The idea that working people can have a say on how large amounts of capital are distributed in our society is a complete anathema to the LNP. The opposition's idea of transparency and accountability is a line-by-line itemised account of payments by super funds to unions but nothing whatsoever—this is the critical part—on the payments of dividends or other proceeds for profit by retail super funds to their parent companies. You want to make the industry super funds declare payments to unions, but you don't want the retail super funds, the for-profit super funds, to declare their payments, their dividends, to their parent companies. If you want to talk about hypocrisy, go and take a good look in the mirror. That's all I have to say to the LNP.

The previous government's regulations provide lopsided transparency because—this is the critical part—they were designed to provide ammunition for those on the side of profit in the super wars. Those regulations were drafted under the Morrison government, a government that was the absolute living embodiment of crony capitalism. That crony capitalist government spent every day of its existence fighting organised labour as hard as it could and defending the rent-seekers as hard as it could. That is what you are doing when you saddle up Senator Pocock to take the lead in this battle.

The Greens are not interested in playing along with the spear carriers in their war on industry super. What we are interested in, and what we are working to deliver, is meaningful transparency. We want to see an annual super transparency report, published by the regulator, APRA, that tables all of the relevant expenditure, including expenditure for political purposes and expenditure for profit. We want that all together in one space so cross-comparisons can be made by members. Members would get a better understanding of how their super fund rates relative to other funds, and it would enable institutional scrutiny from the media, from NGOs and from parliamentarians on expenditure and profit-making by super funds. That is far more likely to bring about meaningful change than either of the regulations that the LNP want us to choose from.

We are in discussion with the government, and we hope that we can land in a place which will provide a far more meaningful transparency regime than either the LNP's old regulations or the Labor Party's new ones.

4:54 pm

Photo of Jane HumeJane Hume (Victoria, Liberal Party, Shadow Minister for the Public Service) Share this | | Hansard source

I rise to speak on this urgency motion, which calls on this chamber to reaffirm the importance of accountability and transparency in Australia's superannuation system. It is so disappointing that we have to have a debate like this, on a motion like this, in this very chamber, whose primary role is scrutiny, whose primary role is to shine a light in dark corners. You would think—indeed, the Australian people would expect—that this chamber, no matter which party you are from, would support accountability and transparency in Australia's superannuation system. But no—clearly, no. After all, the trustees that operate within Australia's superannuation system are the custodians of $3.4 trillion of Australia's retirement savings. Let me put that into context for you: $3.4 trillion is twice the size of the ASX. It's 1½ times the size of Australia's GDP. It is an enormous amount of money, and yet we allow these enormous companies—these huge, huge organisations—to operate in the dark.

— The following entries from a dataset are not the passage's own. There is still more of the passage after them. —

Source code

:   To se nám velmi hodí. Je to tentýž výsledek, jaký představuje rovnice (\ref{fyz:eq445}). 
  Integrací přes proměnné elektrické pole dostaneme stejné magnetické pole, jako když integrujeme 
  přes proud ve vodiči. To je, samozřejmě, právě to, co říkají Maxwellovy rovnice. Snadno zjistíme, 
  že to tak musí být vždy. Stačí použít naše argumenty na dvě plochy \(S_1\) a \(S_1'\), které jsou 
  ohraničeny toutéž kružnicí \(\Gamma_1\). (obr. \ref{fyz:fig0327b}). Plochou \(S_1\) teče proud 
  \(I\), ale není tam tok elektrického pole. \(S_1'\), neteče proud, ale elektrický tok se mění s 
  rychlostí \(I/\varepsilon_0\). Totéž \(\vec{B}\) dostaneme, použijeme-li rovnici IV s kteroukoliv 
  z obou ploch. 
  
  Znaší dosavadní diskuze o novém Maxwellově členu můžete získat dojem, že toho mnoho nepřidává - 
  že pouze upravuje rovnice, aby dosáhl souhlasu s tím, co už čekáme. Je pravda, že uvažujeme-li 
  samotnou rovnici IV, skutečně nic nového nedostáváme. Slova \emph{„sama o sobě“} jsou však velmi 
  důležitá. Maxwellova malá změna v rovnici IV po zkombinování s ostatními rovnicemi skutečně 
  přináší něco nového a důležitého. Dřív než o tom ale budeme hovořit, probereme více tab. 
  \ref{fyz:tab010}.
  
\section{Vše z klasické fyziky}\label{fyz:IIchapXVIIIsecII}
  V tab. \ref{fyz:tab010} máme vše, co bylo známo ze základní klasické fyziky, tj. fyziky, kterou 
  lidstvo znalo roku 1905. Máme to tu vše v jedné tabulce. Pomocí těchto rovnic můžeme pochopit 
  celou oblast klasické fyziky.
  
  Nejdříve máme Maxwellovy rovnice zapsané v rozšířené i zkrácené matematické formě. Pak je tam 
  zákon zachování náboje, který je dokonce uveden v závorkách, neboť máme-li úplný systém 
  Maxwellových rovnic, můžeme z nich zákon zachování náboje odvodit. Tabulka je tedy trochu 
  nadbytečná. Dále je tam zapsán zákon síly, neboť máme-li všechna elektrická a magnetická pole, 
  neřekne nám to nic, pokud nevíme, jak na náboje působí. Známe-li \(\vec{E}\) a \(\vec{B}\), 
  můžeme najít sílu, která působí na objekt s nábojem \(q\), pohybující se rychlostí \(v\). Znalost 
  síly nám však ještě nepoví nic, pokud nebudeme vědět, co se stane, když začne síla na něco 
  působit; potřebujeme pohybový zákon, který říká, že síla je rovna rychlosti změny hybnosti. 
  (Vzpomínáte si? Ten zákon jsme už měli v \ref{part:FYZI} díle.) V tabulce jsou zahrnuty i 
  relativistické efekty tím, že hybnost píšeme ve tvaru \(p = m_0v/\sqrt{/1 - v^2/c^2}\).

Unfortunately, this is not a view that's shared by everyone in the chamber. We in the coalition have always supported transparency and accountability in the superannuation sector because we know that it will deliver choice and better outcomes for Australians if we do. That's why, when we were in government, we implemented a series of reforms that modernised the superannuation system, addressing the two key drivers of poorer outcomes for superannuation members: opacity and underperformance. Our reforms, through the Protecting Your Super legislation, choice legislation and Your Future, Your Super legislation, were designed specifically to improve transparency and to allow for better informed choices and greater retirement outcomes for Australians. And it is working.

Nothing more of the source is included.